Llevaba yo poco tiempo en Buenos Aires. Todavía no era corresponsal del diario El País de Madrid, ni subdirector de la agencia EFE en Argentina, ni mucho menos imaginaba que un día me convertiría en uno de los columnistas de radio más populares y queridos del país.
Ya estaba abriéndose la úlcera que mantendría enferma a la República Argentina durante los acertadamente llamados años de plomo, en los que tirios y troyanos se mataban a tiros en la calle.
Luego vendrían los militares, la represión, los desaparecidos, los rencores, la amargura…
Yo era entonces redactor de la delegación de la agencia EFE en Buenos Aires –después llegaría a subdirector, como ya dije- y recibía como anfitrión a todos los compañeros que venían de Madrid, enviados especiales por sus medios para informar de lo que pasaba.

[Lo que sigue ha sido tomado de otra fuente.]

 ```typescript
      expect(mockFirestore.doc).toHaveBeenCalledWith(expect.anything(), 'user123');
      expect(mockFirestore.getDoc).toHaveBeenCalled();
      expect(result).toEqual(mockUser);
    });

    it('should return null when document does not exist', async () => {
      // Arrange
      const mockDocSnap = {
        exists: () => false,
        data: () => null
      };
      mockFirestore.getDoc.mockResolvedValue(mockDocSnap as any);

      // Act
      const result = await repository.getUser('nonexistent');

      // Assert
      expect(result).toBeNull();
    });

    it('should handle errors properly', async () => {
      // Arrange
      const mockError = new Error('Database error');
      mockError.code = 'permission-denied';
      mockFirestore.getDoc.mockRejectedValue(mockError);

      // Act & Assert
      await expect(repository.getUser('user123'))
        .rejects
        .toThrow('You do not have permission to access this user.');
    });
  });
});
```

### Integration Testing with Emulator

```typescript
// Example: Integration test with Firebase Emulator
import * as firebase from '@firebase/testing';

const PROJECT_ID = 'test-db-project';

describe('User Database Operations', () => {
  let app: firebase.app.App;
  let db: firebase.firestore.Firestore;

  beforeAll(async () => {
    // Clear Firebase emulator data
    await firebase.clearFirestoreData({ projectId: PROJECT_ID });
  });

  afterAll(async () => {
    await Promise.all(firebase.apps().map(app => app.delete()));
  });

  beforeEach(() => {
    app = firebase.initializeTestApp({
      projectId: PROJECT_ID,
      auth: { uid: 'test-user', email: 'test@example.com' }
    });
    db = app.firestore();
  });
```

Recuerdo a Enrique Vázquez –de cuya revista Actualidad Política Nacional y Extranjera sería corresponsal en Buenos Aires meses después-. También vinieron Raúl del Pozo –que jamás contesta las cartas que le dejo en el café Gijón cada vez que voy a Madrid-, Diego Carcedo, Vicente Romero, Manolo Alcalá, César de la Lama, Julio Camarero, Manuel Leguineche, Paloma Gómez Borrero, Miguel de la Cuadra Salcedo, Pedro Queirolo…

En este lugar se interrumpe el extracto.